TASK REQUIREMENTS:
A line belongs in the answer if it contains "Planner"; copy every such line from the entries below.
───── DATASET EXTRACT
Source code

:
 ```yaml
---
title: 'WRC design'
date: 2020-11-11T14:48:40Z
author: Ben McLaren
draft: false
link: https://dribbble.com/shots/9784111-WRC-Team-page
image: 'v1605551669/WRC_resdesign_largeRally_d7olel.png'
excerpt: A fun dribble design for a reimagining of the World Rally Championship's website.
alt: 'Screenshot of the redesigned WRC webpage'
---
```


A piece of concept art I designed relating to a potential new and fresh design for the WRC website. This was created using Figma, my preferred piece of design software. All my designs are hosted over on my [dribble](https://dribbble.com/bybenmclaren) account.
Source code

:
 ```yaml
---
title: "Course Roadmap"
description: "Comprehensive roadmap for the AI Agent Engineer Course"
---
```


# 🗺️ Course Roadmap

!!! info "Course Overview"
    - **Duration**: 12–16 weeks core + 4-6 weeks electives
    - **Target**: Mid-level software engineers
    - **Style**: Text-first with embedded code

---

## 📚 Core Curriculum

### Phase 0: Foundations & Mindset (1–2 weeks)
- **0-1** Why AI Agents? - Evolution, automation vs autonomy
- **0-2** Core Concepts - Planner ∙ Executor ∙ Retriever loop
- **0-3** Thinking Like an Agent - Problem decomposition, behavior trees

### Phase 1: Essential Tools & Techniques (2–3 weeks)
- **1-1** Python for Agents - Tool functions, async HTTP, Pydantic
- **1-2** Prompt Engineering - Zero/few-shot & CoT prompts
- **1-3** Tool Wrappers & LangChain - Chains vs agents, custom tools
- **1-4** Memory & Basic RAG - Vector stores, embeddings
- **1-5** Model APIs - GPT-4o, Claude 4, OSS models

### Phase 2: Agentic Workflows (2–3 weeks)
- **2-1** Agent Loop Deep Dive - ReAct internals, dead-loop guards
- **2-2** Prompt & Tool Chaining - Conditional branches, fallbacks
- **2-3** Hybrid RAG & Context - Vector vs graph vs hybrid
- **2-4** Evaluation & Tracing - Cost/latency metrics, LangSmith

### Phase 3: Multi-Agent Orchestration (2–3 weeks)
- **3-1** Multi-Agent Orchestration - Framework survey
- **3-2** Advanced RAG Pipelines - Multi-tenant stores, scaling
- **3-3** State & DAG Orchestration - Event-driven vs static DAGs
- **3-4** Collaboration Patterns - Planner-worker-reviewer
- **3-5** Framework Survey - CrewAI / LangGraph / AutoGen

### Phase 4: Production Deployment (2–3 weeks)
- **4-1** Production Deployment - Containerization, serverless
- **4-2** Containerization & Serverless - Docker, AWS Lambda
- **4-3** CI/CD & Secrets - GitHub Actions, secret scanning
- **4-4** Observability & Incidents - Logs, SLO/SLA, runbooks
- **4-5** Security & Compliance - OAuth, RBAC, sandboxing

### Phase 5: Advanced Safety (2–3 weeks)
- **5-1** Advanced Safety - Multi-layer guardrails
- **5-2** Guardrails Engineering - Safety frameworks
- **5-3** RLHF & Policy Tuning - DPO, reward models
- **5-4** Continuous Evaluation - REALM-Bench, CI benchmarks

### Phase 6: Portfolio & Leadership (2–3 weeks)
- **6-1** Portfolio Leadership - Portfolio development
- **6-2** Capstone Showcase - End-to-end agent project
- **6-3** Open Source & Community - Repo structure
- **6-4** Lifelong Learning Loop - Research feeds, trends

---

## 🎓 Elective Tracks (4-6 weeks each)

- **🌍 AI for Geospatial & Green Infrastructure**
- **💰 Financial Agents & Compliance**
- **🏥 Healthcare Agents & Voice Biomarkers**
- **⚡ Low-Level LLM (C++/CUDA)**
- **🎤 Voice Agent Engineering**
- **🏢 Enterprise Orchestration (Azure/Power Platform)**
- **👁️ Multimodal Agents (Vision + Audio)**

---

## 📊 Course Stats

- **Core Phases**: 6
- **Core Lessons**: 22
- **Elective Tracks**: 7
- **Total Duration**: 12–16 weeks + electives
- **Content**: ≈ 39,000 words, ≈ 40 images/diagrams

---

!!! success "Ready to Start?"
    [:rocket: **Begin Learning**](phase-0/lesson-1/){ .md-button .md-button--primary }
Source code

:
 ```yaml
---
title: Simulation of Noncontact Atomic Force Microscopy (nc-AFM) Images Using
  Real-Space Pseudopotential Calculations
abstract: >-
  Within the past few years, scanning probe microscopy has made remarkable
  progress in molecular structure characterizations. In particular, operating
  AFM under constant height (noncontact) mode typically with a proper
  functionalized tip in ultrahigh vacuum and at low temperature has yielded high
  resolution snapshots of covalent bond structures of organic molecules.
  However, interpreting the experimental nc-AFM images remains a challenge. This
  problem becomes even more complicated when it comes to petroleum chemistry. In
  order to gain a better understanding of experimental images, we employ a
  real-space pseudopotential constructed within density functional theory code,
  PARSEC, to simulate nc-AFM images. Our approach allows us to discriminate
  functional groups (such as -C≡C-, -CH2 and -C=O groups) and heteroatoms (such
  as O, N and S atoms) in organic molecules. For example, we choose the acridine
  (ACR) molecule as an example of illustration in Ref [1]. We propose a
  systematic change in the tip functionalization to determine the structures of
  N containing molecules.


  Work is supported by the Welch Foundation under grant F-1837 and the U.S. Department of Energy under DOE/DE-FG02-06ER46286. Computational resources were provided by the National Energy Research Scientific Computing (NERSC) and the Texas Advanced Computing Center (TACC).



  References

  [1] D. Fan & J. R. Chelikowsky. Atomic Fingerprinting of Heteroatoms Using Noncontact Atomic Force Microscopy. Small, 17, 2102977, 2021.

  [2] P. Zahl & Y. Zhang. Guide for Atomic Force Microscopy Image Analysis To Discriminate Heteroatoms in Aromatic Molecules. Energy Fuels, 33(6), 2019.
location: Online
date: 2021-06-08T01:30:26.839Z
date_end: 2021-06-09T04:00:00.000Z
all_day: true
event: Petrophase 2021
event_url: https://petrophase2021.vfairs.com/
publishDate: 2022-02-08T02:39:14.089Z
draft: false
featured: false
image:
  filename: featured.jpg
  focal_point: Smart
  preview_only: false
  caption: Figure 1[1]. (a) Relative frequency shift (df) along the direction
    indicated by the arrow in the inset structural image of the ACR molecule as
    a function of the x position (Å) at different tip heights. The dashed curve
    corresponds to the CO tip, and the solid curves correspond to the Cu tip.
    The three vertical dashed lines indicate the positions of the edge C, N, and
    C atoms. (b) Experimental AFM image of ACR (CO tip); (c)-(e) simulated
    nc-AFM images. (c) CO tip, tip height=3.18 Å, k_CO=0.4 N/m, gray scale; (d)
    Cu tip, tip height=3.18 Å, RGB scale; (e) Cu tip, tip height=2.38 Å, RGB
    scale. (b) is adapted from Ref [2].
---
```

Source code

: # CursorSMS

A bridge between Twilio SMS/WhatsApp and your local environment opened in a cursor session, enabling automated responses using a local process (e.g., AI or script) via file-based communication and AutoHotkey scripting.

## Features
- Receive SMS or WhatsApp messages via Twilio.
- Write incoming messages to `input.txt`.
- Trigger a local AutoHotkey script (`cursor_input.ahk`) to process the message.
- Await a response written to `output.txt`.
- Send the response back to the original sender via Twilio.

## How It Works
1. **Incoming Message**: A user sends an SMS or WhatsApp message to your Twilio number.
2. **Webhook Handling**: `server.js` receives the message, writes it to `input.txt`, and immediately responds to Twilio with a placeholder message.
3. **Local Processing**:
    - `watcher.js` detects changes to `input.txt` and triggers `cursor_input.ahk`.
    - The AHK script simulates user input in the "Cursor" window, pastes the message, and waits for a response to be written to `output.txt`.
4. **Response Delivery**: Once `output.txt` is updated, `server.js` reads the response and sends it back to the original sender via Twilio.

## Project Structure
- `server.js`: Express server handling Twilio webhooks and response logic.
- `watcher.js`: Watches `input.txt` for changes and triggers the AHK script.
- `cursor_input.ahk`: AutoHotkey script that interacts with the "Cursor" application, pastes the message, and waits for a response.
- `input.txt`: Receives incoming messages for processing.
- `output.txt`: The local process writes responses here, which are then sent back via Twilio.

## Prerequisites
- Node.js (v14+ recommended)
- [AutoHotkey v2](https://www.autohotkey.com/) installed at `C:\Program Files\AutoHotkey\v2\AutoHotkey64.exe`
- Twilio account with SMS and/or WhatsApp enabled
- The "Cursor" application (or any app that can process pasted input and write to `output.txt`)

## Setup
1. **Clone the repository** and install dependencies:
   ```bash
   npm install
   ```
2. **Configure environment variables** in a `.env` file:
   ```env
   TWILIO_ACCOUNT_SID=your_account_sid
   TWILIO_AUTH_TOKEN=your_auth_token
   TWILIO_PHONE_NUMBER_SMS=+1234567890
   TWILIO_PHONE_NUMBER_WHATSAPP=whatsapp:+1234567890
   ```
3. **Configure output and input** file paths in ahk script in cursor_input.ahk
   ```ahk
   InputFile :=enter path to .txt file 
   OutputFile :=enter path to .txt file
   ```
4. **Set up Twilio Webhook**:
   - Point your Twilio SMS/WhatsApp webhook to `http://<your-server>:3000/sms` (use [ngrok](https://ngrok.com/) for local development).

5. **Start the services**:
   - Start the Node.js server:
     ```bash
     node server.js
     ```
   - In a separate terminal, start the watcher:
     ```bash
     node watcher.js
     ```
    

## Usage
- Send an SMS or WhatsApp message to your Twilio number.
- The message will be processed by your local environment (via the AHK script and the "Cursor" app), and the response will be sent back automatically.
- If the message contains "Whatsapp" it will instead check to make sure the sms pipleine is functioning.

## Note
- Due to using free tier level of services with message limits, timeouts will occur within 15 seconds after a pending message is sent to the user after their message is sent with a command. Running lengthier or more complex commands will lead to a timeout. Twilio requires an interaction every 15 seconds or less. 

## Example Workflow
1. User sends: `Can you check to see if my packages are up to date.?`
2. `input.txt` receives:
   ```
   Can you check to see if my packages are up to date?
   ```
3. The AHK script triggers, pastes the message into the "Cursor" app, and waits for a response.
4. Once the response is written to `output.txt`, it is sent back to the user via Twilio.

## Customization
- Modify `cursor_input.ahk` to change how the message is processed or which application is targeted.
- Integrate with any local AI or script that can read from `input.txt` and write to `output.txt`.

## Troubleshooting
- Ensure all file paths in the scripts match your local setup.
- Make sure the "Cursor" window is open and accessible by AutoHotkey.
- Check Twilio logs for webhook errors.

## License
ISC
──────────
REPLY TO THE TASK:
- **0-2** Core Concepts - Planner ∙ Executor ∙ Retriever loop
- **3-4** Collaboration Patterns - Planner-worker-reviewer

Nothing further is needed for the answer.